Why most website projects start wrong

The most common opening question in a web-design consultation is: "What does a website cost?" It is the wrong question at the wrong start. As long as the six questions in this article are not answered, no one can quote a serious price — and you yourself cannot compare offers without knowing your own measure.

Stefan, a plumbing and heating contractor in Carinthia with 14 employees, had his first website built in 2019 with the brief "make something that fits". Three designers, three prices between 2,800 and 9,500 euros, built by the cheapest, the result a site that did not pick up his target group. Eight months later a new start, this time with clear answers to the six questions. The second site cost almost as much as the first — but brought noticeably more enquiries, because the concept matched the reality of the business.

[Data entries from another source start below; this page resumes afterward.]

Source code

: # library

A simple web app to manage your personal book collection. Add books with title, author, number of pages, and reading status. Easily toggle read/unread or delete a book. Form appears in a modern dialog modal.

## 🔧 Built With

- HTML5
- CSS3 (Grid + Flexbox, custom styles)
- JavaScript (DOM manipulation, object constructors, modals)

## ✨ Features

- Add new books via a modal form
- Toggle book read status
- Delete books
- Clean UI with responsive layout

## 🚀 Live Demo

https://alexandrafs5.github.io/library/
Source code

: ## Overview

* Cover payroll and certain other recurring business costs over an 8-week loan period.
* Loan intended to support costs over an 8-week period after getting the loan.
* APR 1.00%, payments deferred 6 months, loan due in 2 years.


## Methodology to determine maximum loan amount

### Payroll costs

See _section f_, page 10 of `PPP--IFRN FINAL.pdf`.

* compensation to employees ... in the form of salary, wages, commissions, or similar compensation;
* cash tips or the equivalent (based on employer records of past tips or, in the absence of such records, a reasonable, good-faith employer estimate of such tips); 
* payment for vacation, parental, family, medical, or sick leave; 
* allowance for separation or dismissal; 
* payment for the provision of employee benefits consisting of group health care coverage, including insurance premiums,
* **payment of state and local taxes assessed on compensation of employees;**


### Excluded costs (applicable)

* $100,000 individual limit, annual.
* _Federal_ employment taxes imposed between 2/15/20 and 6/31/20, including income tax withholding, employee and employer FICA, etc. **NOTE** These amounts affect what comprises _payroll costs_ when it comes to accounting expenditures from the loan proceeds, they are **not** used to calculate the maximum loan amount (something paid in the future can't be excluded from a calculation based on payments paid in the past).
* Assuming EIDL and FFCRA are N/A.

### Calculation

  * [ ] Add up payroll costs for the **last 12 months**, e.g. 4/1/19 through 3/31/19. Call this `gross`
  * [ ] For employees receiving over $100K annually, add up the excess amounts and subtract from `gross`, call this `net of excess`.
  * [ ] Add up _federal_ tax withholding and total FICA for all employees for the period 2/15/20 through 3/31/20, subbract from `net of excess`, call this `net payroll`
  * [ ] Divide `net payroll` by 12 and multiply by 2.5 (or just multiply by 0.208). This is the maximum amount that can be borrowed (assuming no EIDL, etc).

The difference between a website that works and one that just exists does not arise at the designer's table. It arises in the two or three hours you take before the first meeting — with pen, paper, and the honest answer to six questions.

Question 1 — What should the website have concretely accomplished in one year?

This question separates seriously meant projects from decorative ones. A website is usually meant to take on one of four tasks.

Produce enquiries. Visitors you do not yet know find you, read in, write to you or call. Typical for service providers, consultants, craftsmen with complex services.

Win candidates. Careers page, job openings, application form. Typical for growing businesses in industries with skills shortages.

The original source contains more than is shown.